Browne’s comments amounted to the most detailed public portrayal so far of Bales’s state of mind in the months leading up to an incident in which the soldier stands accused of committing one of the worst U.S. atrocities in the decade-long war in Afghanistan.
Military officials and witnesses have alleged that Bales left his base in the pre-dawn hours of March 11 and methodically killed Afghan villagers — most of them women and children. He allegedly attempted to burn the bodies before returning to the base.
Browne, in an interview, did not acknowledge any wrongdoing by Bales, but the lawyer said his client told him that, on the night of the shootings, he returned to his base in southern Afghanistan with only a foggy memory of what had just happened. Bales, Browne said, remembered the smell of gunfire and of human bodies but not much more.
The lawyer stressed that Bales did not confess, as military officials have said, and seemed surprised when his weapon was taken away.
Bales, 38, is being held at Fort Leavenworth, Kan., pending a full military investigation. He faces the possibility of a death penalty on charges of premeditated murder.
Military officials have not offered any possible motive for Bales’s alleged actions, and the formal charges against him shed no light on the issue.
Unnamed military officials have said that Bales “snapped” as a result of marital and financial stress and that those factors were compounded by his consumption of alcohol that night, according to news reports. Bales had recently been passed over for a promotion, and he and his wife were under financial strain. This month, they put their Tacoma, Wash., area home up for sale for $50,000 less than the purchase price.

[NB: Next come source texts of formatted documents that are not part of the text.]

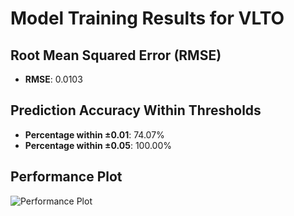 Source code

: # Model Training Results for VLTO

## Root Mean Squared Error (RMSE)
- **RMSE**: 0.0103

## Prediction Accuracy Within Thresholds
- **Percentage within ±0.01**: 74.07%
- **Percentage within ±0.05**: 100.00%

## Performance Plot
![Performance Plot](../imgs/VLTO.png)
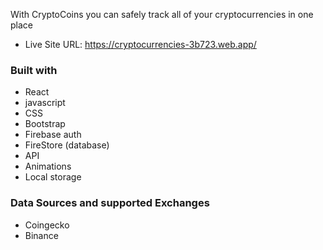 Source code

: With CryptoCoins you can safely track all of your cryptocurrencies in one place

- Live Site URL: https://cryptocurrencies-3b723.web.app/

### Built with
- React
- javascript
- CSS
- Bootstrap
- Firebase auth
- FireStore (database)
- API
- Animations
- Local storage

### Data Sources and supported Exchanges
- Coingecko
- Binance






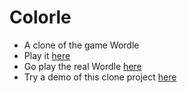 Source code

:# Colorle
- A clone of the game Wordle
- Play it [here](https://kev1nccw.github.io/colorle/)
- Go play the real Wordle [here](https://www.powerlanguage.co.uk/wordle/)
- Try a demo of this clone project [here](https://wordle.hannahmariepark.com)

In recent years, Bales had several brushes with the law after incidents in which he was alleged to have been drinking.
Browne disputed any suggestion that alcohol may have played a role in the massacre in Afghanistan, calling such allegations “silly.” He said Bales had “two sips” of an unknown liquor that a Special Forces soldier had smuggled onto the base in a Gatorade bottle.
Browne, who met Bales face to face for the first time last week, said his client did, however, describe suffering symptoms strongly associated with post-traumatic stress disorder as a result of his combat experiences.
“There was a time when everyone in the room was crying when he described what he saw,” Browne said of the meeting that he, partner Emma Scanlan and a military defense lawyer had with Bales. Browne said the “horror of war” become a routine backdrop for Bales, who also reported “seeing bodies all over the place” and “putting body parts in bags” in Iraq.